Thursday, October 13, 2011

TRASH OR TREASURE?

Suka beli dan pakai barang bekas nggak? Saya suka. Karena murah, dan seringkali masih bagus atau sangat unik. Gak takut kotor atau kena penyakit? Yah, memangnya toko yang jual barang bekas itu bulukan atau penuh debu!

Di Surabaya, pikiran kita seringkali melayang ke Pasar Gembong dalam urusan barang bekas. Atau mungkin Pasar Wonokromo di malam hari, di mana puluhan pedagang dan pembeli membaur di keremangan malam di pinggir stasiun. Kalau mau lihat-lihat, harus mikir dua tiga kali untuk masuk ke area itu. Hehe...belum pernah nyoba sih. Cuma lewat aja.

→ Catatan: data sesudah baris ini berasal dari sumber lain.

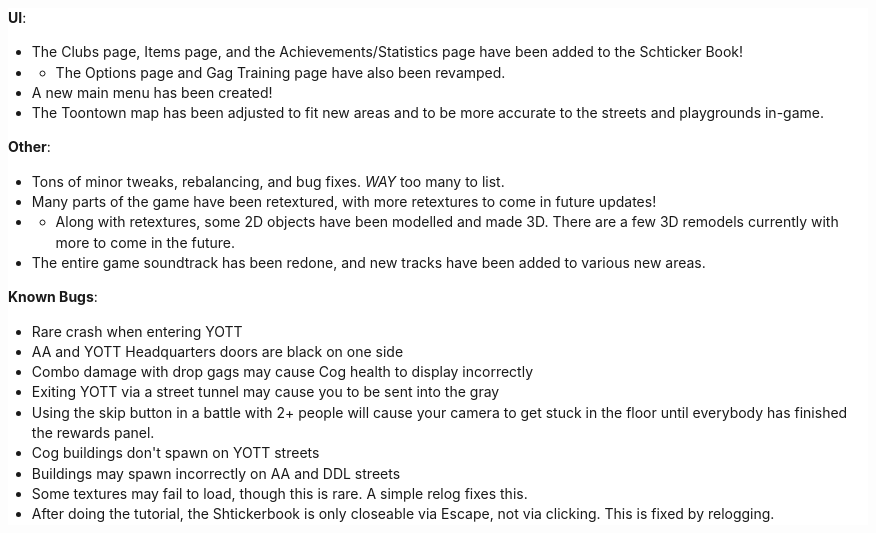 
**UI**:
- The Clubs page, Items page, and the Achievements/Statistics page have been added to the Schticker Book!
- - The Options page and Gag Training page have also been revamped.
- A new main menu has been created!
- The Toontown map has been adjusted to fit new areas and to be more accurate to the streets and playgrounds in-game.


**Other**:

- Tons of minor tweaks, rebalancing, and bug fixes. *WAY* too many to list.
- Many parts of the game have been retextured, with more retextures to come in future updates!
- - Along with retextures, some 2D objects have been modelled and made 3D. There are a few 3D remodels currently with more to come in the future.
- The entire game soundtrack has been redone, and new tracks have been added to various new areas.

**Known Bugs**:

- Rare crash when entering YOTT
- AA and YOTT Headquarters doors are black on one side
- Combo damage with drop gags may cause Cog health to display incorrectly
- Exiting YOTT via a street tunnel may cause you to be sent into the gray
- Using the skip button in a battle with 2+ people will cause your camera to get stuck in the floor until everybody has finished the rewards panel.
- Cog buildings don't spawn on YOTT streets
- Buildings may spawn incorrectly on AA and DDL streets
- Some textures may fail to load, though this is rare. A simple relog fixes this.
- After doing the tutorial, the Shtickerbook is only closeable via Escape, not via clicking. This is fixed by relogging.
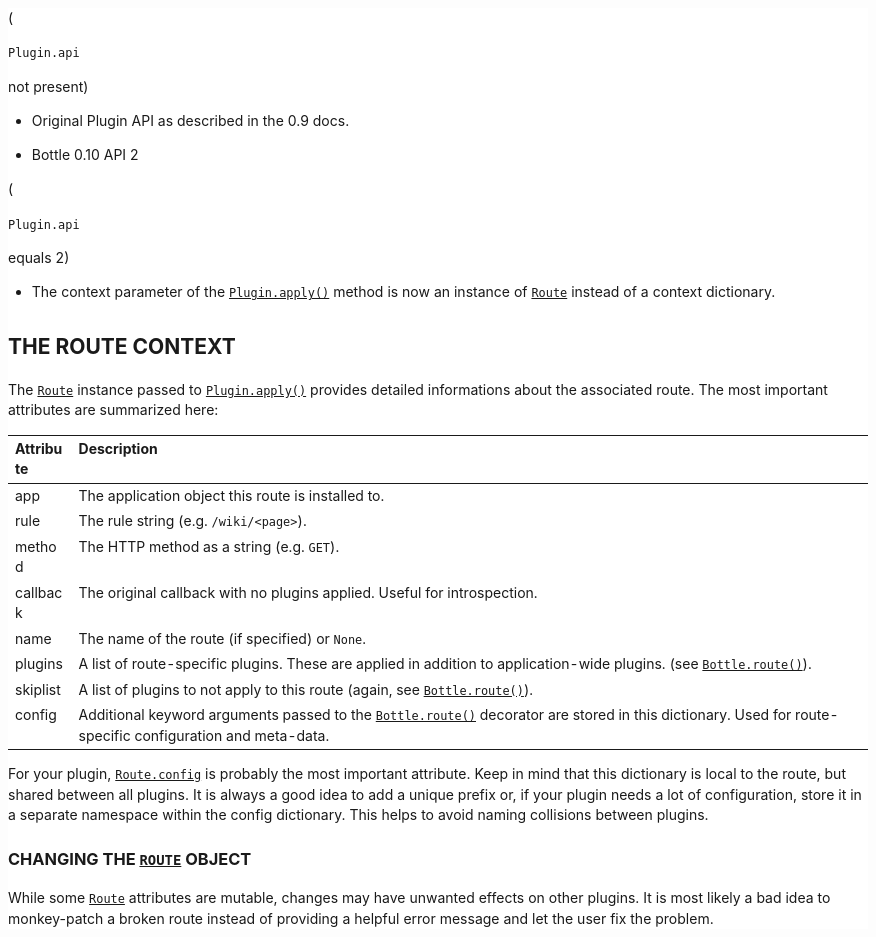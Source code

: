 (

`Plugin.api`

not present)

-   Original Plugin API as described in the 0.9 docs.

-   Bottle 0.10 API 2

(

`Plugin.api`

equals 2)

-   The context parameter of the [`Plugin.apply()`](http://bottlepy.org/docs/dev/plugindev.html#bottle.Plugin.apply) method is now an instance of [`Route`](http://bottlepy.org/docs/dev/api.html#bottle.Route) instead of a context dictionary.

## THE ROUTE CONTEXT

The [`Route`](http://bottlepy.org/docs/dev/api.html#bottle.Route) instance passed to [`Plugin.apply()`](http://bottlepy.org/docs/dev/plugindev.html#bottle.Plugin.apply) provides detailed informations about the associated route. The most important attributes are summarized here:

| Attribute | Description                                                                                                                                                                                                            |
| :-------- | :--------------------------------------------------------------------------------------------------------------------------------------------------------------------------------------------------------------------- |
| app       | The application object this route is installed to.                                                                                                                                                                     |
| rule      | The rule string (e.g. `/wiki/<page>`).                                                                                                                                                                                 |
| method    | The HTTP method as a string (e.g. `GET`).                                                                                                                                                                              |
| callback  | The original callback with no plugins applied. Useful for introspection.                                                                                                                                               |
| name      | The name of the route (if specified) or `None`.                                                                                                                                                                        |
| plugins   | A list of route-specific plugins. These are applied in addition to application-wide plugins. (see [`Bottle.route()`](http://bottlepy.org/docs/dev/api.html#bottle.Bottle.route)).                                      |
| skiplist  | A list of plugins to not apply to this route (again, see [`Bottle.route()`](http://bottlepy.org/docs/dev/api.html#bottle.Bottle.route)).                                                                               |
| config    | Additional keyword arguments passed to the [`Bottle.route()`](http://bottlepy.org/docs/dev/api.html#bottle.Bottle.route) decorator are stored in this dictionary. Used for route-specific configuration and meta-data. |

For your plugin, [`Route.config`](http://bottlepy.org/docs/dev/api.html#bottle.Route.config) is probably the most important attribute. Keep in mind that this dictionary is local to the route, but shared between all plugins. It is always a good idea to add a unique prefix or, if your plugin needs a lot of configuration, store it in a separate namespace within the config dictionary. This helps to avoid naming collisions between plugins.

### CHANGING THE [`ROUTE`](http://bottlepy.org/docs/dev/api.html#bottle.Route) OBJECT

While some [`Route`](http://bottlepy.org/docs/dev/api.html#bottle.Route) attributes are mutable, changes may have unwanted effects on other plugins. It is most likely a bad idea to monkey-patch a broken route instead of providing a helpful error message and let the user fix the problem.
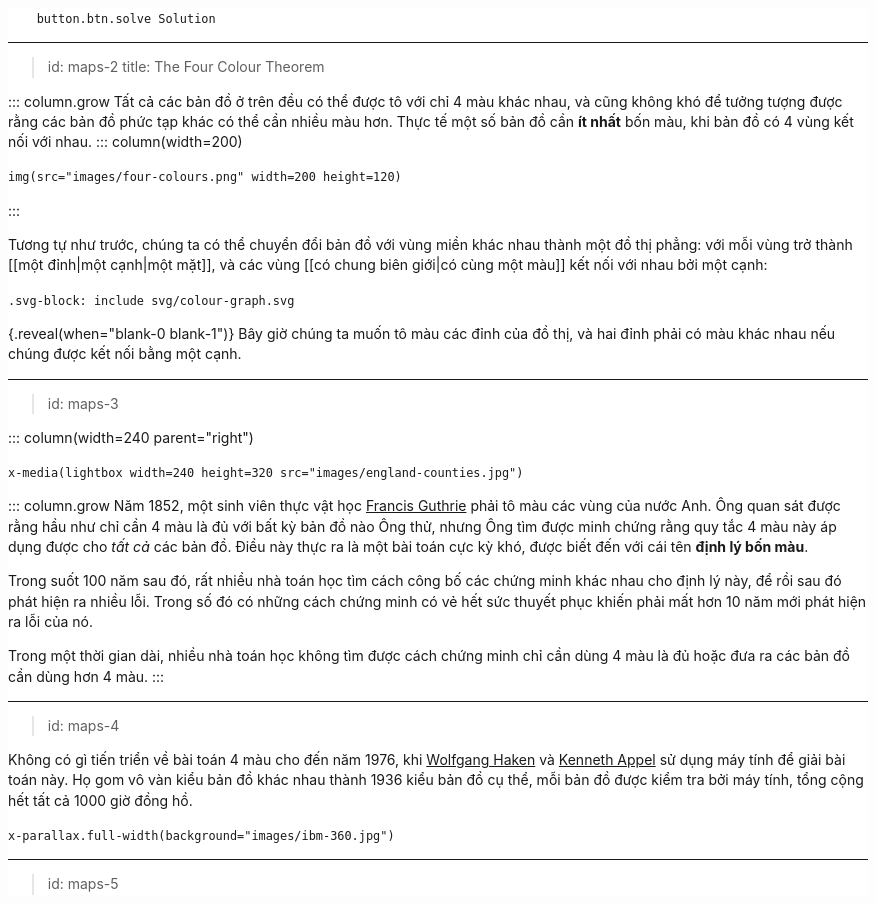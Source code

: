         button.btn.solve Solution

---
> id: maps-2
> title: The Four Colour Theorem

::: column.grow
Tất cả các bản đồ ở trên đều có thể được tô với chỉ 4 màu khác nhau, và cũng không khó để tưởng tượng được rằng các bản đồ phức tạp khác có thể cần nhiều màu hơn. Thực tế một số bản đồ cần __ít nhất__ bốn màu, khi bản đồ có 4 vùng kết nối với nhau.
::: column(width=200)

    img(src="images/four-colours.png" width=200 height=120)

:::

Tương tự như trước, chúng ta có thể chuyển đổi bản đồ với vùng miền khác nhau thành một đồ thị phẳng: với mỗi vùng trở thành [[một đỉnh|một cạnh|một mặt]], và các vùng
[[có chung biên giới|có cùng một màu]] kết nối với nhau bởi một cạnh:

    .svg-block: include svg/colour-graph.svg

{.reveal(when="blank-0 blank-1")} Bây giờ chúng ta muốn tô màu các đỉnh của đồ thị,
và hai đỉnh phải có màu khác nhau nếu chúng được kết nối bằng một cạnh. 

---
> id: maps-3

::: column(width=240 parent="right")

    x-media(lightbox width=240 height=320 src="images/england-counties.jpg")

::: column.grow
Năm 1852, một sinh viên thực vật học [Francis Guthrie](bio:guthrie) phải tô màu các vùng của nước Anh. Ông quan sát được rằng hầu như chỉ cần 4 màu là đủ với bất kỳ bản đồ nào Ông thử, nhưng Ông tìm được minh chứng rằng quy tắc 4 màu này áp dụng được cho _tất cả_ các bản đồ. Điều này thực ra là một bài toán cực kỳ khó, được biết đến với cái tên __định lý bốn màu__.

Trong suốt 100 năm sau đó, rất nhiều nhà toán học tìm cách công bố các chứng minh khác nhau cho định lý này, để rồi sau đó phát hiện ra nhiều lỗi. Trong số đó có những cách chứng minh có vẻ hết sức thuyết phục khiến phải mất hơn 10 năm mới phát hiện ra lỗi của nó. 

Trong một thời gian dài, nhiều nhà toán học không tìm được cách chứng minh chỉ cần dùng 4 màu là đủ hoặc đưa ra các bản đồ cần dùng hơn 4 màu. 
:::

---
> id: maps-4

Không có gì tiến triển về bài toán 4 màu cho đến năm 1976, khi [Wolfgang Haken](bio:haken) và [Kenneth Appel](bio:appel) sử dụng máy tính để giải bài toán này. Họ gom vô vàn kiểu bản đồ khác nhau thành 1936 kiểu bản đồ cụ thể, mỗi bản đồ được kiểm tra bởi máy tính, tổng cộng hết tất cả 1000 giờ đồng hồ.

    x-parallax.full-width(background="images/ibm-360.jpg")

---
> id: maps-5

Di luar negeri, sebaiknya pikiran malu pakai barang bekas dibuang jauh-jauh. Dengan catatan, kalau memang pingin ngirit, tapi tetap bisa fashionable. Second-hand stores sering dikenal juga sebagai op-shops atau thrift stores. Toko-toko barang bekas di Melbourne tidak ubahnya seperti toko kebanyakan. Bersih, tertata rapi, dan enak dipandang. Di sepanjang Sidney Road, Brunswick, yang dekat dengan tempat tinggal saya, ada lumayan banyak op-shop (opportunity shops) yang menjual barang bekas murah dari hasil donasi. Yang terbesar, Savers, memajang berbagai jenis baju, jaket, sepatu, tas, barang pecah belah, buku, dsb. Mau cari barang dari harga 1 dolar sampai 40 dolar, semua ada. Bahkan kalau sedang beruntung saat memilih-milih, seringkali kita bisa menemukan barang yang masih baru. Jujur, hampir semua jaket tebal dan sweater saya dapatkan di Savers dengan harga antara 3-9 dolar. Saya juga menemukan sepatu Nike, for women, dengan hanya 8 dolar. Masih sangat bagus dan trendy pastinya. Jadilah saya lebih sering pakai sepatu ini ke kampus.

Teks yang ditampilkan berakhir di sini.